What’s more, beyond the complaints of the two women, the Daily Caller did not even present evidence that Menendex was in the Dominican Republic at the time alleged.

Seriously, lame.

And This is Why Targeted Wildcat Strikes are Necessary

Because just about every official institution at every level is virulently anti-union. Case in point, the World Bank:

The World Bank has taken the extremely dubious science of deregulation one step further by creating a guide, known as the Doing Business report, that quantifies the regulatory “burden” that investors may face in various countries. The 2013 report was released this week.

Echoing the corporate “job creator” mythology of the Washington consensus, Doing Business encourages financiers and governments to erode public-interest protections, including safeguards for unions and workers. Labor groups say the publication’s warped views on regulation and worker protections effectively gives a statistical justification for leveraging economic aid or investment to pressure countries to privatize, deregulate and undermine unions.
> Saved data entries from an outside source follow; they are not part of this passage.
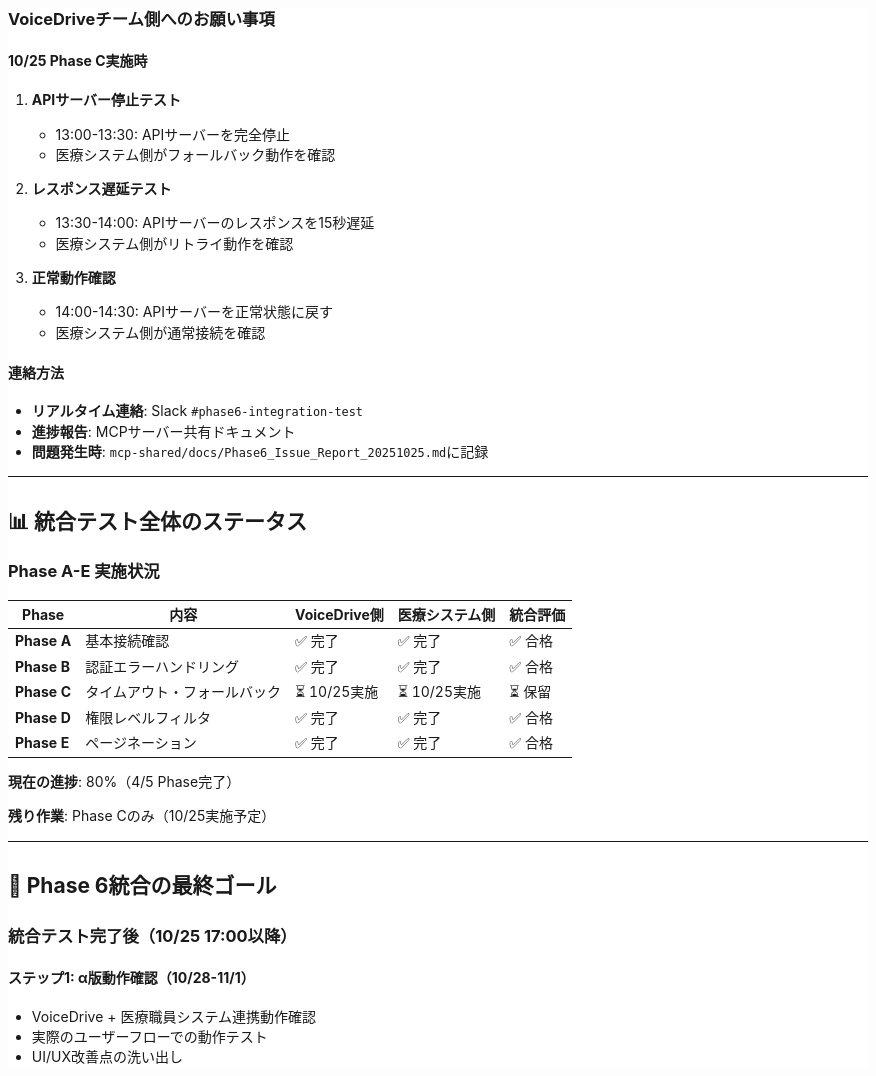 
### VoiceDriveチーム側へのお願い事項

#### 10/25 Phase C実施時
1. **APIサーバー停止テスト**
   - 13:00-13:30: APIサーバーを完全停止
   - 医療システム側がフォールバック動作を確認

2. **レスポンス遅延テスト**
   - 13:30-14:00: APIサーバーのレスポンスを15秒遅延
   - 医療システム側がリトライ動作を確認

3. **正常動作確認**
   - 14:00-14:30: APIサーバーを正常状態に戻す
   - 医療システム側が通常接続を確認

#### 連絡方法
- **リアルタイム連絡**: Slack `#phase6-integration-test`
- **進捗報告**: MCPサーバー共有ドキュメント
- **問題発生時**: `mcp-shared/docs/Phase6_Issue_Report_20251025.md`に記録

---

## 📊 統合テスト全体のステータス

### Phase A-E 実施状況

| Phase | 内容 | VoiceDrive側 | 医療システム側 | 統合評価 |
|-------|------|-------------|--------------|---------|
| **Phase A** | 基本接続確認 | ✅ 完了 | ✅ 完了 | ✅ 合格 |
| **Phase B** | 認証エラーハンドリング | ✅ 完了 | ✅ 完了 | ✅ 合格 |
| **Phase C** | タイムアウト・フォールバック | ⏳ 10/25実施 | ⏳ 10/25実施 | ⏳ 保留 |
| **Phase D** | 権限レベルフィルタ | ✅ 完了 | ✅ 完了 | ✅ 合格 |
| **Phase E** | ページネーション | ✅ 完了 | ✅ 完了 | ✅ 合格 |

**現在の進捗**: 80%（4/5 Phase完了）

**残り作業**: Phase Cのみ（10/25実施予定）

---

## 🎯 Phase 6統合の最終ゴール

### 統合テスト完了後（10/25 17:00以降）

#### ステップ1: α版動作確認（10/28-11/1）
- VoiceDrive + 医療職員システム連携動作確認
- 実際のユーザーフローでの動作テスト
- UI/UX改善点の洗い出し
Labor advocates are particularly critical of the section of the report that crystallizes these views, the “Employing Workers Indicator” (EWI) which purports to measure labor policy “as it affects the hiring and redundancy of workers and the rigidity of working hours.” Despite the World Bank’s past assurances that its analysis of labor regulations won’t factor into the main rankings on business friendliness, critics fear that these data nonetheless filter into the report’s evaluations, and in turn imply labor laws essentially impede development.

This is not just the “technocrats” who have this opinion. It’s the overwhelming majority on the so-called “center-left”.

Whenever you hear a Democrat talking about “training” so that workers are ready for “the new economy”, they are saying that they think that labor unions are an anachronism, and they won’t do anything to support them.

We need a real Labo(u)r party in the United States, because the political establishment is hostile to unions.